PROBLEM REQUIREMENTS> Please copy each line below that contains the word "begin".

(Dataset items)
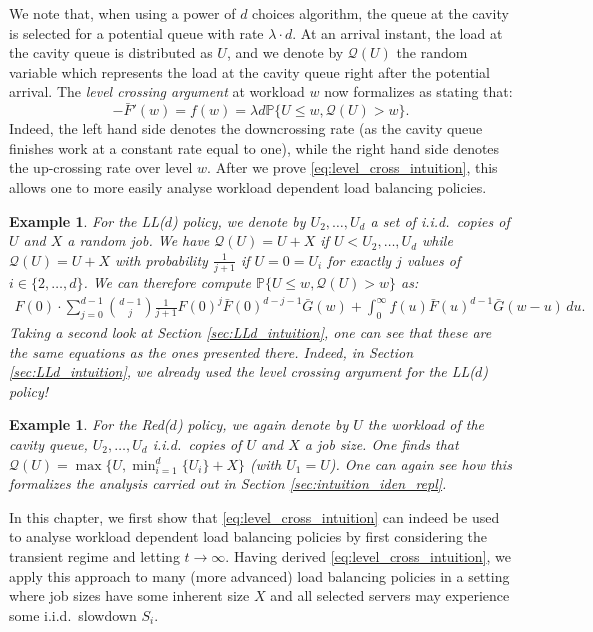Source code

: \documentclass[12pt]{report}
\newtheorem{vbd}[theorem]{Example}
\begin{document}
We note that, when using a power of $d$ choices algorithm, the queue at the cavity is selected for a potential queue with rate $\lambda \cdot d$. At an arrival instant, the load at the cavity queue is distributed as $U$, and we denote by $\mathcal{Q}(U)$ the random variable which represents the load at the cavity queue right after the potential arrival. The \textit{level crossing argument} at workload $w$ now formalizes as stating that:
\begin{equation} \label{eq:level_cross_intuition}
-\bar F'(w) = f(w) = \lambda d \mathbb{P}\{ U \leq w, \mathcal{Q}(U) > w \}.
\end{equation}
Indeed, the left hand side denotes the downcrossing rate (as the cavity queue finishes work at a constant rate equal to one), while the right hand side denotes the up-crossing rate over level $w$. After we prove \eqref{eq:level_cross_intuition}, this allows one to more easily analyse workload dependent load balancing policies.
\begin{vbd}
For the LL($d$) policy, we denote by $U_2,\dots,U_d$ a set of i.i.d.~copies of $U$ and $X$ a random job. We have $\mathcal{Q}(U) = U + X$ if $U < U_2, \dots, U_d$ while $\mathcal{Q}(U) =U+X$ with probability $\frac{1}{j+1}$ if $U = 0 = U_i$ for exactly $j$ values of $i \in \{2,\dots,d\}$. We can therefore compute $\mathbb{P}\{ U \leq w, \mathcal{Q}(U) > w \}$ as:
\begin{align*}
	F(0) \cdot \sum_{j=0}^{d-1} \binom{d-1}{j} \frac{1}{j+1} F(0)^j \bar F(0)^{d-j-1} \bar G(w) + \int_0^\infty f(u) \bar F(u)^{d-1} \bar G(w-u) \, du.
\end{align*}
Taking a second look at Section \ref{sec:LLd_intuition}, one can see that these are the same equations as the ones presented there. Indeed, in Section \ref{sec:LLd_intuition}, we already used the level crossing argument for the LL($d$) policy!
\end{vbd}

\begin{vbd}
	For the Red($d$) policy, we again denote by $U$ the workload of the cavity queue, $U_2,\dots, U_d$ i.i.d.~copies of $U$ and $X$ a job size. One finds that $\mathcal{Q}(U) = \max\{U, \min_{i=1}^d \{ U_i\} + X\}$ (with $U_1 = U$). One can again see how this formalizes the analysis carried out in  Section \ref{sec:intuition_iden_repl}.
\end{vbd}

In this chapter, we first show that \eqref{eq:level_cross_intuition} can indeed be used to analyse workload dependent load balancing policies by first considering the transient regime and letting $t\rightarrow \infty$. Having derived \eqref{eq:level_cross_intuition}, we apply this approach to many (more advanced) load balancing policies in a setting where job sizes have some inherent size $X$ and all selected servers may experience some i.i.d.~slowdown $S_i$.
\end{document}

EXPECTED ANSWER>
\begin{document}
\begin{equation} \label{eq:level_cross_intuition}
\begin{vbd}
\begin{align*}
\begin{vbd}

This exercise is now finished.